液晶/聚合物光栅激光器的制备研究

	液晶/聚合物光栅激光器的制备研究
	黄文彬
学位类型	博士
导师	宣丽
	2014-07
学位授予单位	中国科学院大学
学位专业	光学
摘要	液晶/聚合物光栅是通过定域聚合引发的相分离而形成的折射率周期变化结构：液晶与光敏单体的均匀混合物在全息光场中曝光，在干涉场的亮区，光敏单体会优先发生聚合，导致不反应的液晶分子在干涉场的暗区域相分离出现，最终形成对应干涉场亮区/暗区的聚合物/液晶层交替结构。这种周期在可见光波长范围的微结构制造成本低廉，成栅速度快，拥有电场调谐以及独特调控光场的能力。如果在制备过程中将染料混合到预聚物中，曝光完毕后染料会直接掺杂到液晶/聚合物光栅中。由于染料的增益作用以及光栅的选模特性，可以制备出有机分布反馈激光器，该激光器有着成本低，阈值低，线宽窄，出射波长调谐范围宽的特点，因而有巨大的潜力应用在高分辨率光谱仪领域。以往对于液晶/聚合物光栅的研究主要集中在从化学角度降低其驱动电压及提高其衍射性质上面。由于缺少对该光栅内部物理参数的理解，无法将光栅性质和激光器性能联系到一起，所以也就没有办法系统严密的从谐振腔角度来理解分布反馈激光器工作机理并相应的提高激光器性能。另一方面由于染料存在很强的浓度淬灭现象，必须以低浓度掺杂到液晶/聚合物光栅中来作为增益材料，使得导芯层厚度过厚，对光吸收效率低下，激光只能出侧面出光。所以现在的液晶/聚合物分布反馈激光器存在阈值较高，模式多，激光光斑发散角很大且无法控制，转化效率极低等缺点，严重阻碍了器件的商业化进展。针对以上的这些问题，本论文进行了以下几方面的研究工作。首先对液晶/聚合物光栅形貌进行了深入的研究，发现在低曝光强度时候，相分离出来的液晶在光栅中形成均匀层而不是以液滴形状出现，这样光栅散射损失小于4%，十分适合作为激光器谐振腔；然后利用光栅形成过程中实时的不同偏振光的衍射特性，确定了相分离的液晶分子最终沿着光栅矢量方向排列。最后以上面两个特性作为依据，设计了双折射测量实验来定量液晶相分离度，并且在不用任何拟合参数情况下，使用各向异性耦合波理论解释了光栅衍射特性。进一步的以该测量方法为依据，系统研究了照射光偏振，光强，光栅周期对光栅形貌及相分离度的影响，获得了一些制备理想谐振腔的普适规律，为接下来激光器反馈机理研究及性能提高打下了基础。
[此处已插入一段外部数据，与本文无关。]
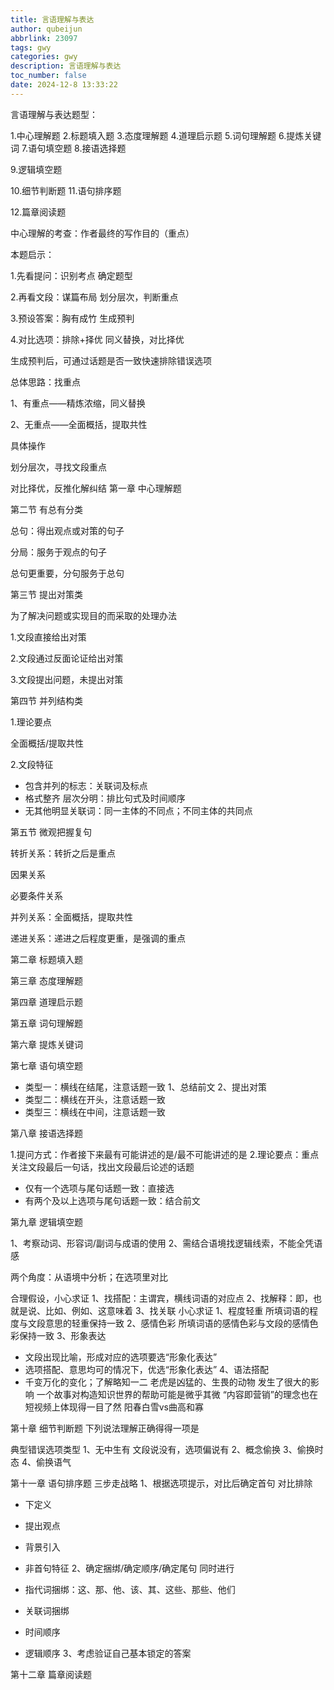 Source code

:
 ```yaml
---
title: 言语理解与表达
author: qubeijun
abbrlink: 23097
tags: gwy
categories: gwy
description: 言语理解与表达
toc_number: false
date: 2024-12-8 13:33:22
---
```


言语理解与表达题型：

1.中心理解题 2.标题填入题 3.态度理解题 4.道理启示题 5.词句理解题 6.提炼关键词 7.语句填空题 8.接语选择题

9.逻辑填空题

10.细节判断题 11.语句排序题 

12.篇章阅读题

中心理解的考查：作者最终的写作目的（重点）

本题启示：

1.先看提问：识别考点 确定题型

2.再看文段：谋篇布局 划分层次，判断重点

3.预设答案：胸有成竹 生成预判

4.对比选项：排除+择优 同义替换，对比择优

生成预判后，可通过话题是否一致快速排除错误选项

总体思路：找重点

1、有重点——精炼浓缩，同义替换

2、无重点——全面概括，提取共性

具体操作

划分层次，寻找文段重点

对比择优，反推化解纠结
第一章 中心理解题

第二节 有总有分类

总句：得出观点或对策的句子

分局：服务于观点的句子

总句更重要，分句服务于总句

第三节 提出对策类

为了解决问题或实现目的而采取的处理办法

1.文段直接给出对策

2.文段通过反面论证给出对策

3.文段提出问题，未提出对策

第四节 并列结构类

1.理论要点

全面概括/提取共性

2.文段特征

- 包含并列的标志：关联词及标点
- 格式整齐 层次分明：排比句式及时间顺序
- 无其他明显关联词：同一主体的不同点；不同主体的共同点

第五节 微观把握复句

转折关系：转折之后是重点

因果关系

必要条件关系

并列关系：全面概括，提取共性

递进关系：递进之后程度更重，是强调的重点

第二章 标题填入题

第三章 态度理解题

第四章 道理启示题

第五章 词句理解题

第六章 提炼关键词

第七章 语句填空题

- 类型一：横线在结尾，注意话题一致
1、总结前文
2、提出对策 
- 类型二：横线在开头，注意话题一致
- 类型三：横线在中间，注意话题一致

第八章 接语选择题

1.提问方式：作者接下来最有可能讲述的是/最不可能讲述的是
2.理论要点：重点关注文段最后一句话，找出文段最后论述的话题 
- 仅有一个选项与尾句话题一致：直接选
- 有两个及以上选项与尾句话题一致：结合前文

第九章 逻辑填空题

1、考察动词、形容词/副词与成语的使用
2、需结合语境找逻辑线索，不能全凭语感

两个角度：从语境中分析；在选项里对比

合理假设，小心求证
1、找搭配：主谓宾，横线词语的对应点
2、找解释：即，也就是说、比如、例如、这意味着
3、找关联
小心求证
1、程度轻重
所填词语的程度与文段意思的轻重保持一致
2、感情色彩
所填词语的感情色彩与文段的感情色彩保持一致
3、形象表达
- 文段出现比喻，形成对应的选项要选“形象化表达”
- 选项搭配、意思均可的情况下，优选“形象化表达”
4、语法搭配
- 千变万化的变化；了解略知一二
老虎是凶猛的、生畏的动物
发生了很大的影响
一个故事对构造知识世界的帮助可能是微乎其微
“内容即营销”的理念也在短视频上体现得一目了然
阳春白雪vs曲高和寡

第十章 细节判断题
下列说法理解正确得得一项是

典型错误选项类型
1、无中生有 文段说没有，选项偏说有
2、概念偷换
3、偷换时态
4、偷换语气

第十一章 语句排序题
三步走战略
1、根据选项提示，对比后确定首句  对比排除
- 下定义
- 提出观点
- 背景引入
- 非首句特征
2、确定捆绑/确定顺序/确定尾句    同时进行
- 指代词捆绑：这、那、他、该、其、这些、那些、他们 
- 关联词捆绑

- 时间顺序
- 逻辑顺序
3、考虑验证自己基本锁定的答案

第十二章 篇章阅读题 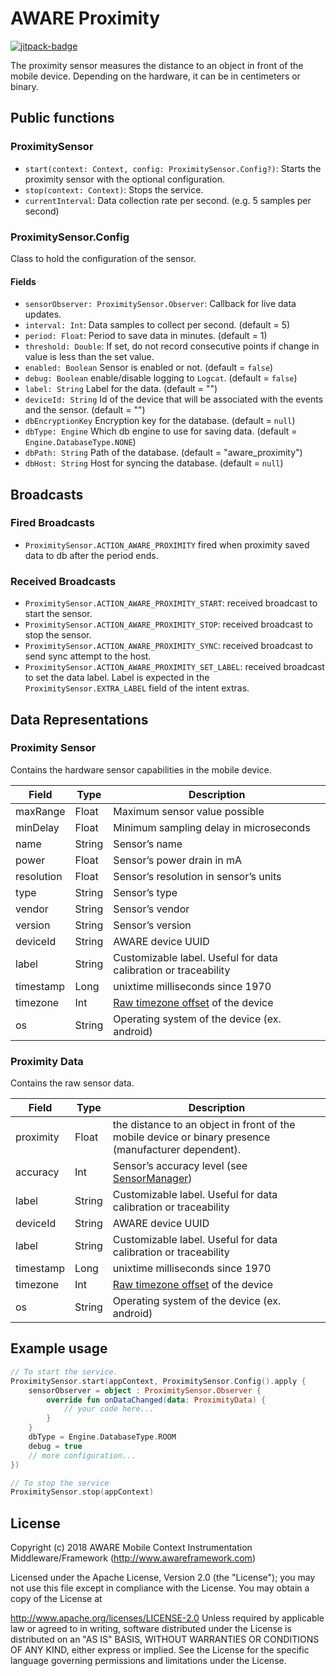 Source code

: # AWARE Proximity

[![jitpack-badge](https://jitpack.io/v/awareframework/com.aware.android.sensor.proximity.svg)](https://jitpack.io/#awareframework/com.aware.android.sensor.proximity)

The proximity sensor measures the distance to an object in front of the mobile device. Depending on the hardware, it can be in centimeters or binary.

## Public functions

### ProximitySensor

+ `start(context: Context, config: ProximitySensor.Config?)`: Starts the proximity sensor with the optional configuration.
+ `stop(context: Context)`: Stops the service.
+ `currentInterval`: Data collection rate per second. (e.g. 5 samples per second)

### ProximitySensor.Config

Class to hold the configuration of the sensor.

#### Fields

+ `sensorObserver: ProximitySensor.Observer`: Callback for live data updates.
+ `interval: Int`: Data samples to collect per second. (default = 5)
+ `period: Float`: Period to save data in minutes. (default = 1)
+ `threshold: Double`: If set, do not record consecutive points if change in value is less than the set value.
+ `enabled: Boolean` Sensor is enabled or not. (default = `false`)
+ `debug: Boolean` enable/disable logging to `Logcat`. (default = `false`)
+ `label: String` Label for the data. (default = "")
+ `deviceId: String` Id of the device that will be associated with the events and the sensor. (default = "")
+ `dbEncryptionKey` Encryption key for the database. (default = `null`)
+ `dbType: Engine` Which db engine to use for saving data. (default = `Engine.DatabaseType.NONE`)
+ `dbPath: String` Path of the database. (default = "aware_proximity")
+ `dbHost: String` Host for syncing the database. (default = `null`)

## Broadcasts

### Fired Broadcasts

+ `ProximitySensor.ACTION_AWARE_PROXIMITY` fired when proximity saved data to db after the period ends.

### Received Broadcasts

+ `ProximitySensor.ACTION_AWARE_PROXIMITY_START`: received broadcast to start the sensor.
+ `ProximitySensor.ACTION_AWARE_PROXIMITY_STOP`: received broadcast to stop the sensor.
+ `ProximitySensor.ACTION_AWARE_PROXIMITY_SYNC`: received broadcast to send sync attempt to the host.
+ `ProximitySensor.ACTION_AWARE_PROXIMITY_SET_LABEL`: received broadcast to set the data label. Label is expected in the `ProximitySensor.EXTRA_LABEL` field of the intent extras.

## Data Representations

### Proximity Sensor

Contains the hardware sensor capabilities in the mobile device.

| Field      | Type   | Description                                                     |
| ---------- | ------ | --------------------------------------------------------------- |
| maxRange   | Float  | Maximum sensor value possible                                   |
| minDelay   | Float  | Minimum sampling delay in microseconds                          |
| name       | String | Sensor’s name                                                  |
| power      | Float  | Sensor’s power drain in mA                                     |
| resolution | Float  | Sensor’s resolution in sensor’s units                         |
| type       | String | Sensor’s type                                                  |
| vendor     | String | Sensor’s vendor                                                |
| version    | String | Sensor’s version                                               |
| deviceId   | String | AWARE device UUID                                               |
| label      | String | Customizable label. Useful for data calibration or traceability |
| timestamp  | Long   | unixtime milliseconds since 1970                                |
| timezone   | Int    | [Raw timezone offset][1] of the device                          |
| os         | String | Operating system of the device (ex. android)                    |

### Proximity Data

Contains the raw sensor data.

| Field     | Type   | Description                                                                                          |
| --------- | ------ | ---------------------------------------------------------------------------------------------------- |
| proximity | Float  | the distance to an object in front of the mobile device or binary presence (manufacturer dependent). |
| accuracy  | Int    | Sensor’s accuracy level (see [SensorManager][2])                                                    |
| label     | String | Customizable label. Useful for data calibration or traceability                                      |
| deviceId  | String | AWARE device UUID                                                                                    |
| label     | String | Customizable label. Useful for data calibration or traceability                                      |
| timestamp | Long   | unixtime milliseconds since 1970                                                                     |
| timezone  | Int    | [Raw timezone offset][1] of the device                                                               |
| os        | String | Operating system of the device (ex. android)                                                         |

## Example usage

```kotlin
// To start the service.
ProximitySensor.start(appContext, ProximitySensor.Config().apply {
    sensorObserver = object : ProximitySensor.Observer {
        override fun onDataChanged(data: ProximityData) {
            // your code here...
        }
    }
    dbType = Engine.DatabaseType.ROOM
    debug = true
    // more configuration...
})

// To stop the service
ProximitySensor.stop(appContext)
```

## License

Copyright (c) 2018 AWARE Mobile Context Instrumentation Middleware/Framework (http://www.awareframework.com)

Licensed under the Apache License, Version 2.0 (the "License"); you may not use this file except in compliance with the License. You may obtain a copy of the License at

http://www.apache.org/licenses/LICENSE-2.0
Unless required by applicable law or agreed to in writing, software distributed under the License is distributed on an "AS IS" BASIS, WITHOUT WARRANTIES OR CONDITIONS OF ANY KIND, either express or implied. See the License for the specific language governing permissions and limitations under the License.

[1]: https://developer.android.com/reference/java/util/TimeZone#getRawOffset()
[2]: http://developer.android.com/reference/android/hardware/SensorManager.html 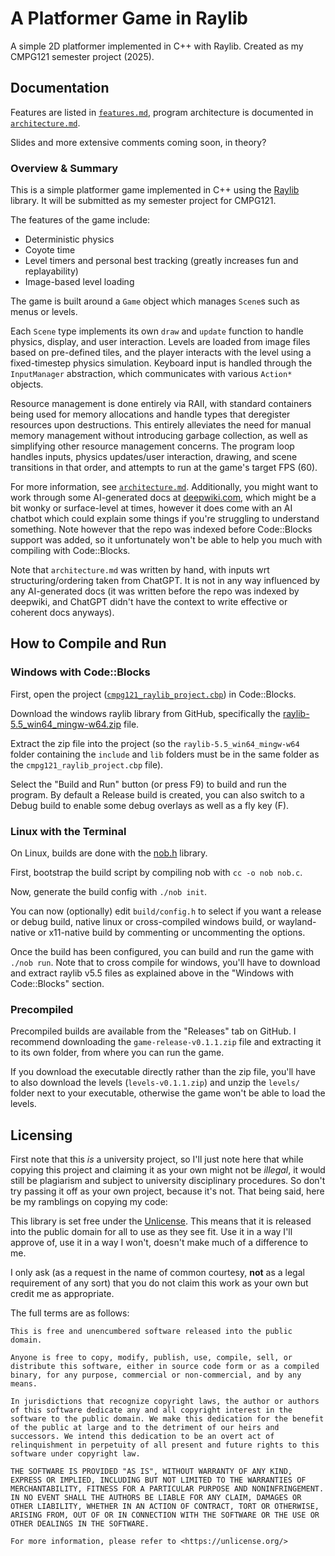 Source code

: # A Platformer Game in Raylib

A simple 2D platformer implemented in C++ with Raylib. Created as my CMPG121 semester project (2025).

## Documentation

Features are listed in [`features.md`](./features.md), program architecture is documented in [`architecture.md`](./architecture.md).

Slides and more extensive comments coming soon, in theory?

### Overview & Summary

This is a simple platformer game implemented in C++ using the [Raylib](https://www.raylib.com/) library. It will be submitted as my semester project for CMPG121.

The features of the game include:
 - Deterministic physics
 - Coyote time
 - Level timers and personal best tracking (greatly increases fun and replayability)
 - Image-based level loading

The game is built around a `Game` object which manages `Scene`s such as menus or levels.

Each `Scene` type implements its own `draw` and `update` function to handle physics, display, and user interaction. Levels are loaded from image files based on pre-defined tiles, and the player interacts with the level using a fixed-timestep physics simulation. Keyboard input is handled through the `InputManager` abstraction, which communicates with various `Action*` objects.

Resource management is done entirely via RAII, with standard containers being used for memory allocations and handle types that deregister resources upon destructions. This entirely alleviates the need for manual memory management without introducing garbage collection, as well as simplifying other resource management concerns. The program loop handles inputs, physics updates/user interaction, drawing, and scene transitions in that order, and attempts to run at the game's target FPS (60).

For more information, see [`architecture.md`](./architecture.md). Additionally, you might want to work through some AI-generated docs at [deepwiki.com](https://deepwiki.com/Ruan-pysoft/platformer), which might be a bit wonky or surface-level at times, however it does come with an AI chatbot which could explain some things if you're struggling to understand something. Note however that the repo was indexed before Code::Blocks support was added, so it unfortunately won't be able to help you much with compiling with Code::Blocks.

Note that `architecture.md` was written by hand, with inputs wrt structuring/ordering taken from ChatGPT. It is not in any way influenced by any AI-generated docs (it was written before the repo was indexed by deepwiki, and ChatGPT didn't have the context to write effective or coherent docs anyways).

## How to Compile and Run

### Windows with Code::Blocks

First, open the project ([`cmpg121_raylib_project.cbp`](./cmpg121_raylib_project.cbp)) in Code::Blocks.

Download the windows raylib library from GitHub, specifically the [raylib-5.5_win64_mingw-w64.zip](https://github.com/raysan5/raylib/releases/download/5.5/raylib-5.5_win64_mingw-w64.zip) file.

Extract the zip file into the project (so the `raylib-5.5_win64_mingw-w64` folder containing the `include` and `lib` folders must be in the same folder as the `cmpg121_raylib_project.cbp` file).

Select the "Build and Run" button (or press F9) to build and run the program. By default a Release build is created, you can also switch to a Debug build to enable some debug overlays as well as a fly key (F).

### Linux with the Terminal

On Linux, builds are done with the [nob.h](https://github.com/tsoding/nob.h) library.

First, bootstrap the build script by compiling nob with `cc -o nob nob.c`.

Now, generate the build config with `./nob init`.

You can now (optionally) edit `build/config.h` to select if you want a release or debug build, native linux or cross-compiled windows build, or wayland-native or x11-native build by commenting or uncommenting the options.

Once the build has been configured, you can build and run the game with `./nob run`. Note that to cross compile for windows, you'll have to download and extract raylib v5.5 files as explained above in the "Windows with Code::Blocks" section.

### Precompiled

Precompiled builds are available from the "Releases" tab on GitHub. I recommend downloading the `game-release-v0.1.1.zip` file and extracting it to its own folder, from where you can run the game.

If you download the executable directly rather than the zip file, you'll have to also download the levels (`levels-v0.1.1.zip`) and unzip the `levels/` folder next to your executable, otherwise the game won't be able to load the levels.

## Licensing

First note that this *is* a university project, so I'll just note here that while copying this project and claiming it as your own might not be *illegal*, it would still be plagiarism and subject to university disciplinary procedures. So don't try passing it off as your own project, because it's not. That being said, here be my ramblings on copying my code:

This library is set free under the [Unlicense](https://unlicense.org/).
This means that it is released into the public domain
for all to use as they see fit.
Use it in a way I'll approve of,
use it in a way I won't,
doesn't make much of a difference to me.

I only ask (as a request in the name of common courtesy,
**not** as a legal requirement of any sort)
that you do not claim this work as your own
but credit me as appropriate.

The full terms are as follows:

```
This is free and unencumbered software released into the public domain.

Anyone is free to copy, modify, publish, use, compile, sell, or
distribute this software, either in source code form or as a compiled
binary, for any purpose, commercial or non-commercial, and by any
means.

In jurisdictions that recognize copyright laws, the author or authors
of this software dedicate any and all copyright interest in the
software to the public domain. We make this dedication for the benefit
of the public at large and to the detriment of our heirs and
successors. We intend this dedication to be an overt act of
relinquishment in perpetuity of all present and future rights to this
software under copyright law.

THE SOFTWARE IS PROVIDED "AS IS", WITHOUT WARRANTY OF ANY KIND,
EXPRESS OR IMPLIED, INCLUDING BUT NOT LIMITED TO THE WARRANTIES OF
MERCHANTABILITY, FITNESS FOR A PARTICULAR PURPOSE AND NONINFRINGEMENT.
IN NO EVENT SHALL THE AUTHORS BE LIABLE FOR ANY CLAIM, DAMAGES OR
OTHER LIABILITY, WHETHER IN AN ACTION OF CONTRACT, TORT OR OTHERWISE,
ARISING FROM, OUT OF OR IN CONNECTION WITH THE SOFTWARE OR THE USE OR
OTHER DEALINGS IN THE SOFTWARE.

For more information, please refer to <https://unlicense.org/>
```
针对液晶自取向沿着光栅矢量带来反馈光界面折射率十分小的问题，提出了清亮点制备光栅的解决方法，令液晶分子在光栅中混乱取向，使得激光能量效率从0.4%上升到了0.9%。然后对染料掺杂的液晶/聚合物光栅激光器的选模机理做了深入的研究，发现这种波导性DFB激光器所支持的模式由两个机理决定，首先是模式必须是以HPDLC层为导芯层的波导模式，这样光就不会从基板方向泄露出去，其次模式波长要满足光栅的布拉格条件，这样光在行进中才可以得到有效反馈。基于此理论对激光器的模式进行了调控和优化：由于液晶分子沿着光栅矢量排列，施加电场后，液晶分子最多可以有90度的转动，TM模式的光在光栅中的折射率可以有较大的变化。据此原理，对激光模式进行了8nm的连续调谐，为以后应用于高分辨率光谱仪打下了基础；针对激光器多模工作的问题，通过仔细调控光栅介质与玻璃基板间的折射率差，控制光子振荡周期，得到了单模工作的激光器。最后将有机半导体薄膜作为增益介质引入到液晶/聚合物激光器中，由于其无法和预聚物互溶，所以设计了外反馈DFB腔。液晶/聚合物光栅单独制备在有机半导体薄膜上面，两层通过疏式波进行相互作用。实验表明，增益薄膜厚度在75nm左右时候，器件可以在增益以及反馈两个物理过程之间得到平衡，从而得到最佳的激光性能。与基于染料的激光器相比，这种激光器的性能有大幅度的提高：单模出射，TE线偏振，阈值降到原来十分之一（21μJ/cm2），能量效率上升了六倍（5.9%）。进一步研究了泵浦偏振对器件性能的影响：s偏振泵浦下激光器性能最佳，工作阈值下降到18μJ/cm2，能量效率上升至6.5%。最后采用周期为390nm的液晶/聚合物光栅制备了二级DFB激光器，工作阈值进一步降至13μJ/cm2。并且利用光栅的耦合作用，使得激光垂直于基板表面发射，在垂直于光栅槽方向发散角近于衍射极限，大大提高了对激光能量的利用率。本论文系统研究了液晶/聚合物光栅形貌，液晶分子取向以及液晶相分离度，并给予了其简单直观的物理图像，使得与激光器性能息息相关的参数可以直接测量，在此基础上深入研究了DFB波导激光器的模式选择机理，优化和调控了激光器模式，最后将有机半导体材料和液晶/聚合物光栅很好的结合在一起，得到了大幅度的性能提高，为以后商业化实现低成本，高转化效率，低发散角，可调谐的有机DFB激光器打下了坚实的基础。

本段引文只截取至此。